What is the Unicode guidance regarding the use of a BOM as a UTF-8 encoding signature?

Henri Sivonen hsivonen at hsivonen.fi
Wed Jun 10 11:47:47 CDT 2020


Tom Honermann wrote:
> I'm researching support for UTF-8 encoded source files in various C++ compilers.  Here is a brief snapshot of existing practice:
>
> Clang only accepts UTF-8 encoded source files.  A UTF-8 BOM is recognized and discarded.
> GCC accepts UTF-8 encoded source files by default, but the encoding expectation can be overridden with a command line option.  If GCC is expecting UTF-8 source, then a BOM is discarded.  Otherwise, a BOM is *not* honored and its presence is likely to result in compilation error.  GCC has no support for compiling a translation unit consisting of differently encoded source files.
> Microsoft Visual C++, by default, interprets source files as encoded according to the Windows' Active Code Page (ACP), but supports translation units consisting of differently encoded source files by honoring a UTF-8 BOM.  The default encoding can be overridden with a command line option.
> IBM z/OS xlC C/C++ is IBM's compiler for C and C++ on mainframes (yes, though you may not have seen a green screen in recent times, mainframes are still busy crunching numbers behind the scenes for websites you frequent).  z/OS is an EBCDIC based operating system and IBM's xlC compiler for z/OS only accepts EBCDIC encoded source files.  Many EBCDIC code pages exist and the xlC compiler supports an in-source code page annotation that enables compilation of translation units consisting of differently encoded source files.
>
> The goal of this research is to produce a proposal for the C and C++ standards intended to better enable UTF-8 as a portable source file encoding.
...
> Various methods are being explored for how to support collections of mixed encoding source files.  The intent in asking the question is to help determine if/how use of a UTF-8 BOM fits in to the picture.

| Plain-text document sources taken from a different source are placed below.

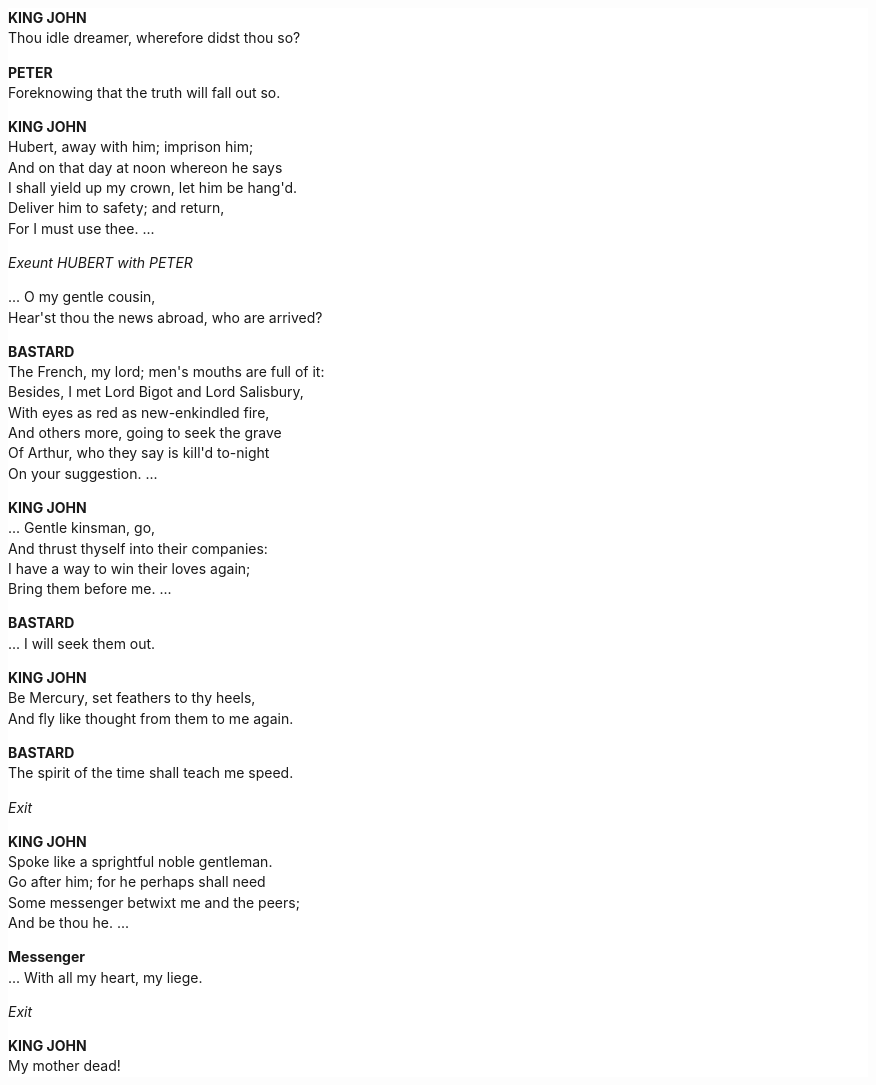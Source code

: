 **KING JOHN**  
Thou idle dreamer, wherefore didst thou so?

**PETER**  
Foreknowing that the truth will fall out so.

**KING JOHN**  
Hubert, away with him; imprison him;  
And on that day at noon whereon he says  
I shall yield up my crown, let him be hang'd.  
Deliver him to safety; and return,  
For I must use thee. ...

*Exeunt HUBERT with PETER*

... O my gentle cousin,  
Hear'st thou the news abroad, who are arrived?

**BASTARD**  
The French, my lord; men's mouths are full of it:  
Besides, I met Lord Bigot and Lord Salisbury,  
With eyes as red as new-enkindled fire,  
And others more, going to seek the grave  
Of Arthur, who they say is kill'd to-night  
On your suggestion. ...

**KING JOHN**  
... Gentle kinsman, go,  
And thrust thyself into their companies:  
I have a way to win their loves again;  
Bring them before me. ...

**BASTARD**  
... I will seek them out.

**KING JOHN**  
Be Mercury, set feathers to thy heels,  
And fly like thought from them to me again.

**BASTARD**  
The spirit of the time shall teach me speed.

*Exit*

**KING JOHN**  
Spoke like a sprightful noble gentleman.  
Go after him; for he perhaps shall need  
Some messenger betwixt me and the peers;  
And be thou he. ...

**Messenger**  
... With all my heart, my liege.

*Exit*

**KING JOHN**  
My mother dead!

Given your description of existing compiler behavior, I recommend
making the C++ standard say that if a file (substitute the right ISO
term for "file") starts with a UTF-8 BOM, the file must be interpreted
as UTF-8 and the BOM be discarded before further processing. This
already fits what you say GCC, clang, and MSVC do by default and would
not be a compatibility-breaking change for IBM compilers (though I
understood the IBM compilers are being superseded by clang anyway as
far as implementing C++ versions later than C++11 goes). This would
also facilitate migration to UTF-8 on Windows and z/OS.

Shawn Steele wrote:
> The modern viewpoint is that the BOM should be discouraged in all contexts.

If you are writing an HTML serializer that 1) is a component distinct
from the HTTP layer and, therefore, cannot control the HTTP headers
and 2) mustn't impose restrictions on the shape of the DOM and,
therefore, mustn't inject a meta element on its own, the best approach
is to use the UTF-8 BOM.

> I’d recommend to anyone encountering ASCII-like data to presume it was UTF-8 unless proven otherwise.

This is problematic in contexts where there is non-UTF-8 legacy, the
input arrives over time, and streaming processing of the input is
expected. See https://hsivonen.fi/utf-8-detection/

On Eli Zaretskii wrote:
> > From: Shawn Steele via Unicode <unicode at unicode.org>
> >
> > I’ve been recommending that people assume documents are UTF-8.  If the UTF-8 decoding fails, then
> > consider falling back to some other codepage.
>
> That strategy would fail with 7-bit ISO 2022 based encodings, no?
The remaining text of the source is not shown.